══ Material to process
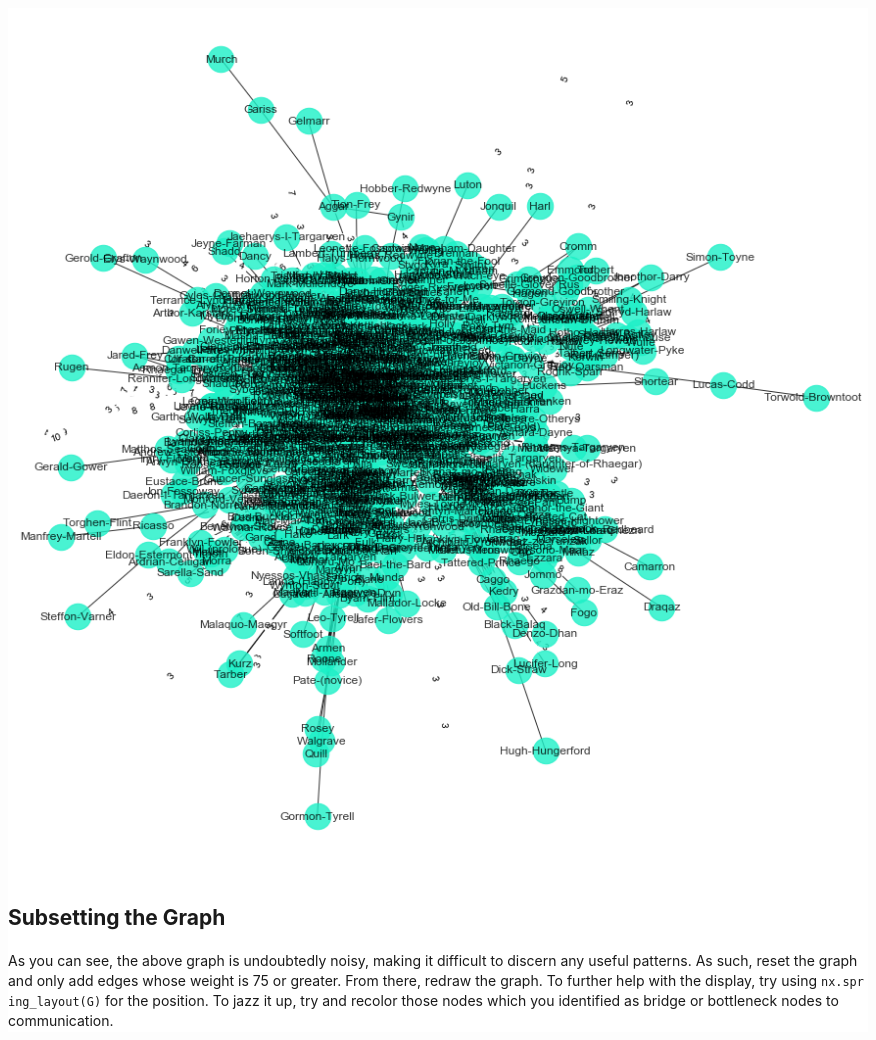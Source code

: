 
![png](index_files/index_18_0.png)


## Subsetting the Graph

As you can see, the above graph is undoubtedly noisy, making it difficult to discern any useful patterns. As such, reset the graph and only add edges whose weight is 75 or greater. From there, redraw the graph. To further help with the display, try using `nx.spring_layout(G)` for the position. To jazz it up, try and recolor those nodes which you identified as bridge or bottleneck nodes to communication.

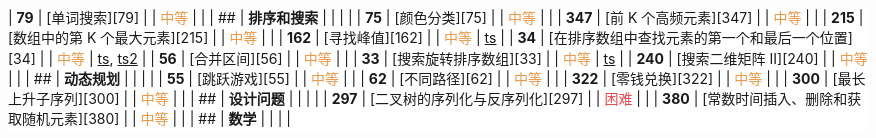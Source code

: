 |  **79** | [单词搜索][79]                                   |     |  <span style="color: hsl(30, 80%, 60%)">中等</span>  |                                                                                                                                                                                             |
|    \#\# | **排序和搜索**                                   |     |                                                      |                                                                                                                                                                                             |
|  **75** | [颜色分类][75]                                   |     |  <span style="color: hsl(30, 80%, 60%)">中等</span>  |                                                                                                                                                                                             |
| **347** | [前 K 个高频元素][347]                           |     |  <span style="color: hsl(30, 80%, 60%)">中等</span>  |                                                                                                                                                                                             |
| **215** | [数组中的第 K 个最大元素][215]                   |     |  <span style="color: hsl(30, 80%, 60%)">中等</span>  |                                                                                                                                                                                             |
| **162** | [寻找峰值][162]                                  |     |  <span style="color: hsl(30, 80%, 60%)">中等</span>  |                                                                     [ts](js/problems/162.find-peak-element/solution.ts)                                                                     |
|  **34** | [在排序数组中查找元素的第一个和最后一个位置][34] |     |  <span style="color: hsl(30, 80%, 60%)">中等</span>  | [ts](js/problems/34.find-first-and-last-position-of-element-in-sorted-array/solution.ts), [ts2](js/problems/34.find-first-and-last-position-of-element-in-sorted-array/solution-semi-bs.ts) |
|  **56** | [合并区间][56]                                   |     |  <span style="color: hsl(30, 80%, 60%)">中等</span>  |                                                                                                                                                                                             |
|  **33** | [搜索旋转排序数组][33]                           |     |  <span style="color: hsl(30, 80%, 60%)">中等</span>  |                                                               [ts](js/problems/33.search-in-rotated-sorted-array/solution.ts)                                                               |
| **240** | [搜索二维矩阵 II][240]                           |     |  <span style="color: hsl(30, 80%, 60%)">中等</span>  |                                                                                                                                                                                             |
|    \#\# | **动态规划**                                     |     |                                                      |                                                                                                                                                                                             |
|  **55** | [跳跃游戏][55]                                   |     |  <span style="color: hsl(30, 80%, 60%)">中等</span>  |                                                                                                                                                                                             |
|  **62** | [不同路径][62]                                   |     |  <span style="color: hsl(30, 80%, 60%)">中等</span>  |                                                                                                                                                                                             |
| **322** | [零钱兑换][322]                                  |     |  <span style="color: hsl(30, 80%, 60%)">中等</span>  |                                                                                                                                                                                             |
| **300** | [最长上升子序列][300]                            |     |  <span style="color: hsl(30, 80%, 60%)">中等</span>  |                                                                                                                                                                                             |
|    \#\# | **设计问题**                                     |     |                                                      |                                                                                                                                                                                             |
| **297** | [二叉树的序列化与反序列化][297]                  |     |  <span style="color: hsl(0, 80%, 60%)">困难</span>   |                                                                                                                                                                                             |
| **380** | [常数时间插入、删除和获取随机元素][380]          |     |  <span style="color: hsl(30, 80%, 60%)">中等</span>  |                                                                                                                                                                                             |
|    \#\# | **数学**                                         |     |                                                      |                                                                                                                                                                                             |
════
Instructions to follow: Images stay out, but the rest of the records must be retyped exactly.

Solution to the problem:
Source code

: 
![png](index_files/index_18_0.png)


## Subsetting the Graph

As you can see, the above graph is undoubtedly noisy, making it difficult to discern any useful patterns. As such, reset the graph and only add edges whose weight is 75 or greater. From there, redraw the graph. To further help with the display, try using `nx.spring_layout(G)` for the position. To jazz it up, try and recolor those nodes which you identified as bridge or bottleneck nodes to communication.

Source code

: |  **79** | [单词搜索][79]                                   |     |  <span style="color: hsl(30, 80%, 60%)">中等</span>  |                                                                                                                                                                                             |
|    \#\# | **排序和搜索**                                   |     |                                                      |                                                                                                                                                                                             |
|  **75** | [颜色分类][75]                                   |     |  <span style="color: hsl(30, 80%, 60%)">中等</span>  |                                                                                                                                                                                             |
| **347** | [前 K 个高频元素][347]                           |     |  <span style="color: hsl(30, 80%, 60%)">中等</span>  |                                                                                                                                                                                             |
| **215** | [数组中的第 K 个最大元素][215]                   |     |  <span style="color: hsl(30, 80%, 60%)">中等</span>  |                                                                                                                                                                                             |
| **162** | [寻找峰值][162]                                  |     |  <span style="color: hsl(30, 80%, 60%)">中等</span>  |                                                                     [ts](js/problems/162.find-peak-element/solution.ts)                                                                     |
|  **34** | [在排序数组中查找元素的第一个和最后一个位置][34] |     |  <span style="color: hsl(30, 80%, 60%)">中等</span>  | [ts](js/problems/34.find-first-and-last-position-of-element-in-sorted-array/solution.ts), [ts2](js/problems/34.find-first-and-last-position-of-element-in-sorted-array/solution-semi-bs.ts) |
|  **56** | [合并区间][56]                                   |     |  <span style="color: hsl(30, 80%, 60%)">中等</span>  |                                                                                                                                                                                             |
|  **33** | [搜索旋转排序数组][33]                           |     |  <span style="color: hsl(30, 80%, 60%)">中等</span>  |                                                               [ts](js/problems/33.search-in-rotated-sorted-array/solution.ts)                                                               |
| **240** | [搜索二维矩阵 II][240]                           |     |  <span style="color: hsl(30, 80%, 60%)">中等</span>  |                                                                                                                                                                                             |
|    \#\# | **动态规划**                                     |     |                                                      |                                                                                                                                                                                             |
|  **55** | [跳跃游戏][55]                                   |     |  <span style="color: hsl(30, 80%, 60%)">中等</span>  |                                                                                                                                                                                             |
|  **62** | [不同路径][62]                                   |     |  <span style="color: hsl(30, 80%, 60%)">中等</span>  |                                                                                                                                                                                             |
| **322** | [零钱兑换][322]                                  |     |  <span style="color: hsl(30, 80%, 60%)">中等</span>  |                                                                                                                                                                                             |
| **300** | [最长上升子序列][300]                            |     |  <span style="color: hsl(30, 80%, 60%)">中等</span>  |                                                                                                                                                                                             |
|    \#\# | **设计问题**                                     |     |                                                      |                                                                                                                                                                                             |
| **297** | [二叉树的序列化与反序列化][297]                  |     |  <span style="color: hsl(0, 80%, 60%)">困难</span>   |                                                                                                                                                                                             |
| **380** | [常数时间插入、删除和获取随机元素][380]          |     |  <span style="color: hsl(30, 80%, 60%)">中等</span>  |                                                                                                                                                                                             |
|    \#\# | **数学**                                         |     |                                                      |                                                                                                                                                                                             |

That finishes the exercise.